*Given data*:
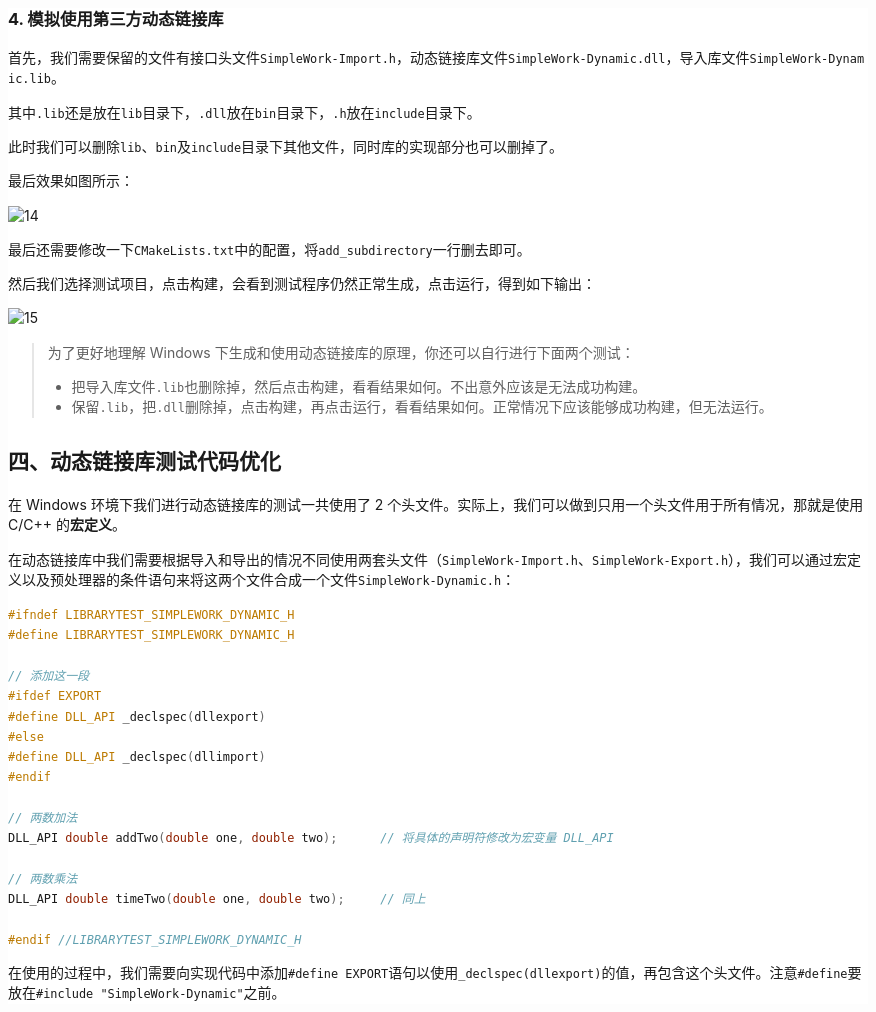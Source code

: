 

### 4. 模拟使用第三方动态链接库

首先，我们需要保留的文件有接口头文件`SimpleWork-Import.h`，动态链接库文件`SimpleWork-Dynamic.dll`，导入库文件`SimpleWork-Dynamic.lib`。

其中`.lib`还是放在`lib`目录下，`.dll`放在`bin`目录下，`.h`放在`include`目录下。

此时我们可以删除`lib`、`bin`及`include`目录下其他文件，同时库的实现部分也可以删掉了。

最后效果如图所示：

![14](14.png)

最后还需要修改一下`CMakeLists.txt`中的配置，将`add_subdirectory`一行删去即可。

然后我们选择测试项目，点击构建，会看到测试程序仍然正常生成，点击运行，得到如下输出：

![15](15.png)

> 为了更好地理解 Windows 下生成和使用动态链接库的原理，你还可以自行进行下面两个测试：
>
> - 把导入库文件`.lib`也删除掉，然后点击构建，看看结果如何。不出意外应该是无法成功构建。
> - 保留`.lib`，把`.dll`删除掉，点击构建，再点击运行，看看结果如何。正常情况下应该能够成功构建，但无法运行。



## 四、动态链接库测试代码优化

在 Windows 环境下我们进行动态链接库的测试一共使用了 2 个头文件。实际上，我们可以做到只用一个头文件用于所有情况，那就是使用 C/C++ 的**宏定义**。

在动态链接库中我们需要根据导入和导出的情况不同使用两套头文件（`SimpleWork-Import.h`、`SimpleWork-Export.h`），我们可以通过宏定义以及预处理器的条件语句来将这两个文件合成一个文件`SimpleWork-Dynamic.h`：

```cpp
#ifndef LIBRARYTEST_SIMPLEWORK_DYNAMIC_H
#define LIBRARYTEST_SIMPLEWORK_DYNAMIC_H

// 添加这一段
#ifdef EXPORT
#define DLL_API _declspec(dllexport)
#else
#define DLL_API _declspec(dllimport)
#endif

// 两数加法
DLL_API double addTwo(double one, double two);		// 将具体的声明符修改为宏变量 DLL_API

// 两数乘法
DLL_API double timeTwo(double one, double two);		// 同上

#endif //LIBRARYTEST_SIMPLEWORK_DYNAMIC_H
```

在使用的过程中，我们需要向实现代码中添加`#define EXPORT`语句以使用`_declspec(dllexport)`的值，再包含这个头文件。注意`#define`要放在`#include "SimpleWork-Dynamic"`之前。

*Exercise details*: Where an entry contains an image, skip the image and write out the rest exactly.

*Exercise response*:
Source code

: 

### 4. 模拟使用第三方动态链接库

首先，我们需要保留的文件有接口头文件`SimpleWork-Import.h`，动态链接库文件`SimpleWork-Dynamic.dll`，导入库文件`SimpleWork-Dynamic.lib`。

其中`.lib`还是放在`lib`目录下，`.dll`放在`bin`目录下，`.h`放在`include`目录下。

此时我们可以删除`lib`、`bin`及`include`目录下其他文件，同时库的实现部分也可以删掉了。

最后效果如图所示：

![14](14.png)

最后还需要修改一下`CMakeLists.txt`中的配置，将`add_subdirectory`一行删去即可。

然后我们选择测试项目，点击构建，会看到测试程序仍然正常生成，点击运行，得到如下输出：

![15](15.png)

> 为了更好地理解 Windows 下生成和使用动态链接库的原理，你还可以自行进行下面两个测试：
>
> - 把导入库文件`.lib`也删除掉，然后点击构建，看看结果如何。不出意外应该是无法成功构建。
> - 保留`.lib`，把`.dll`删除掉，点击构建，再点击运行，看看结果如何。正常情况下应该能够成功构建，但无法运行。



## 四、动态链接库测试代码优化

在 Windows 环境下我们进行动态链接库的测试一共使用了 2 个头文件。实际上，我们可以做到只用一个头文件用于所有情况，那就是使用 C/C++ 的**宏定义**。

在动态链接库中我们需要根据导入和导出的情况不同使用两套头文件（`SimpleWork-Import.h`、`SimpleWork-Export.h`），我们可以通过宏定义以及预处理器的条件语句来将这两个文件合成一个文件`SimpleWork-Dynamic.h`：

```cpp
#ifndef LIBRARYTEST_SIMPLEWORK_DYNAMIC_H
#define LIBRARYTEST_SIMPLEWORK_DYNAMIC_H

// 添加这一段
#ifdef EXPORT
#define DLL_API _declspec(dllexport)
#else
#define DLL_API _declspec(dllimport)
#endif

// 两数加法
DLL_API double addTwo(double one, double two);		// 将具体的声明符修改为宏变量 DLL_API

// 两数乘法
DLL_API double timeTwo(double one, double two);		// 同上

#endif //LIBRARYTEST_SIMPLEWORK_DYNAMIC_H
```

在使用的过程中，我们需要向实现代码中添加`#define EXPORT`语句以使用`_declspec(dllexport)`的值，再包含这个头文件。注意`#define`要放在`#include "SimpleWork-Dynamic"`之前。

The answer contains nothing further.